Medical examinations such as electroencephalograms (EEG), electrocardiograms (ECG), positron emission tomography (PET), magnetic resonance imaging (MRI), histopathology and microscopic tissue analysis are essential for diagnosing diseases and offering treatment options. This data can be used in multimodal analyses.
To improve care quality and patient centeredness, our researchers also use data from Patient Reported Outcome Measures (PROM) – questionnaires completed by patients to assess treatments. However, analysing the collected data is still time-consuming for healthcare staff.

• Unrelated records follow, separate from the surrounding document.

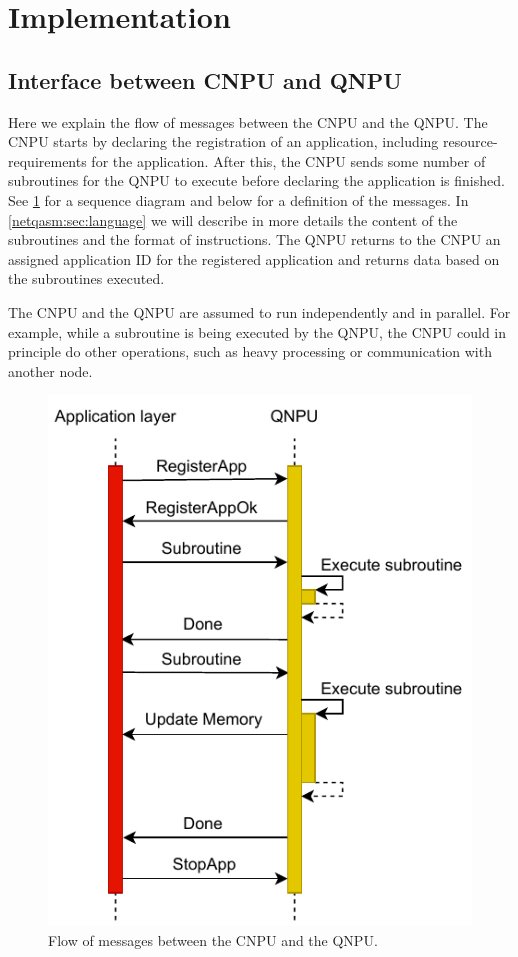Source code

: \section{Implementation}
\label{netqasm:sec:implementation}

\subsection{Interface between \ac{CNPU} and \ac{QNPU}}
Here we explain the flow of messages between the \ac{CNPU} and the \ac{QNPU}.
The \ac{CNPU} starts by declaring the registration of an application, including resource-requirements for the application.
After this, the \ac{CNPU} sends some number of subroutines for the \ac{QNPU} to execute before declaring the application is finished.
See \cref{fig:message_sequence} for a sequence diagram and below for a definition of the messages.
In \cref{netqasm:sec:language} we will describe in more details the content of the subroutines and the format of instructions.
The \ac{QNPU} returns to the \ac{CNPU} an assigned application ID for the registered application and returns data based on the subroutines executed.

The \ac{CNPU} and the \ac{QNPU} are assumed to run independently and in parallel.
For example, while a subroutine is being executed by the \ac{QNPU}, the \ac{CNPU} could in principle do other operations, such as heavy processing or communication with another node.

\begin{figure}
      \centering
      \includegraphics[width=0.5\linewidth]{figures/netqasm/message-flow.pdf}
      \caption{Flow of messages between the \ac{CNPU} and the \ac{QNPU}.}
      \label{fig:message_sequence}
\end{figure}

For this reason, the research teams at the Institute of Informatics are developing AI-driven analysis techniques.
Biomedical informatics and predictive analytics
Biomedical informatics is developing technical solutions to synthesise complex phenotypic and molecular data. For example, it enables the prediction of tumour growth by analysing microscopic images. Computer-assisted deep learning approaches use digital images from scanners, optical coherence tomography, MRI or histopathological slides. These methods have shown that it is possible to train deep neural networks to differentiate between benign and malignant lesions or to predict the development of tumours or neurodegenerative diseases such as Parkinson's, Alzheimer's or multiple sclerosis.
Cancer classification
The TNM classification (Tumour, Nodes, Metastasis) is an international standard for assessing cancers according to their anatomical extent (primary tumour, regional lymph node involvement and distant metastasis). Work is also being carried out to classify cancer subtypes to predict therapeutic responses and clinical outcomes, taking into account tumour progression, tumour volume, lesion diameter, adhesion to neighbouring organs, lymph node swelling (adenopathies) or metastasis location.

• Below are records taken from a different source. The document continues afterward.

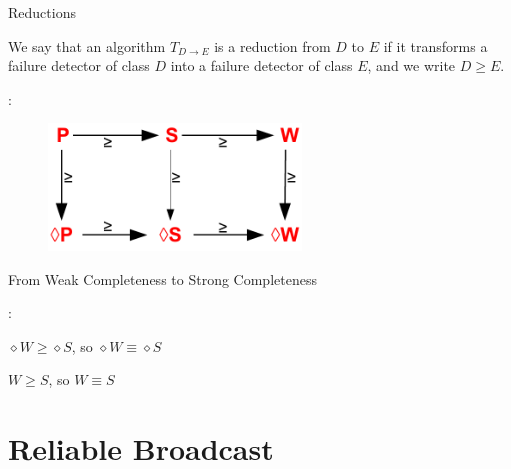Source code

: \begin{frame}{Reductions}
	
\begin{definition}[Reduction]
We say that an algorithm $T_{D \rightarrow E}$ is a \alert{reduction} from $D$ to $E$ if it transforms 
a failure detector of class $D$ into a failure detector of class $E$, and we write $D \geq E$.
\end{definition}

:
\begin{figure}
\includegraphics[width=0.6\textwidth]{figs/07/reductions}
\end{figure}

\end{frame}

\begin{frame}{From Weak Completeness to Strong Completeness}

\begin{Procedure}
\caption{Reduction from class $D$ to class $E$, executed by process $p_i$}	
	
\BlankLine
{}
\BlankLine
{}
\end{Procedure}	

:
\BI
\item $\diamond W \geq \diamond S$, so $\diamond W \equiv \diamond S$
\item $W \geq S$, so $W \equiv S$
\EI

\end{frame}


\section{Reliable Broadcast}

Decision support systems and data management
The institute is working on decision support systems (DSS) to support diagnostics and histological classification of diseases such as neurodegenerative disorders and cancer. Key areas include software architecture development, value and information management, decentralised data management, interoperability of heterogeneous information systems and semantic mapping.
Multimodal analyses and intelligent agents
Multimodal analyses form the core of the research within the eHealth unit. Intelligent agents—autonomous programmes that perform tasks independently—are used to offer solutions for prevention and behavioural analysis.
Learning agents and behavioural analysis
The intelligent learning agents developed at the Institute of Informatics go beyond rule-based responses by using machine learning techniques. These agents adapt and improve their performance by integrating new knowledge and adjusting their behaviour based on accumulated experience. This can be particularly useful for time-consuming tasks, performing behavioural analysis and exploring opportunities for behavioural change or persuasion.
Innovative research methods and AI development
The Institute's projects also aim to develop innovative (deductive or abductive) research methods and prepare the necessary software for developing and implementing AI algorithms.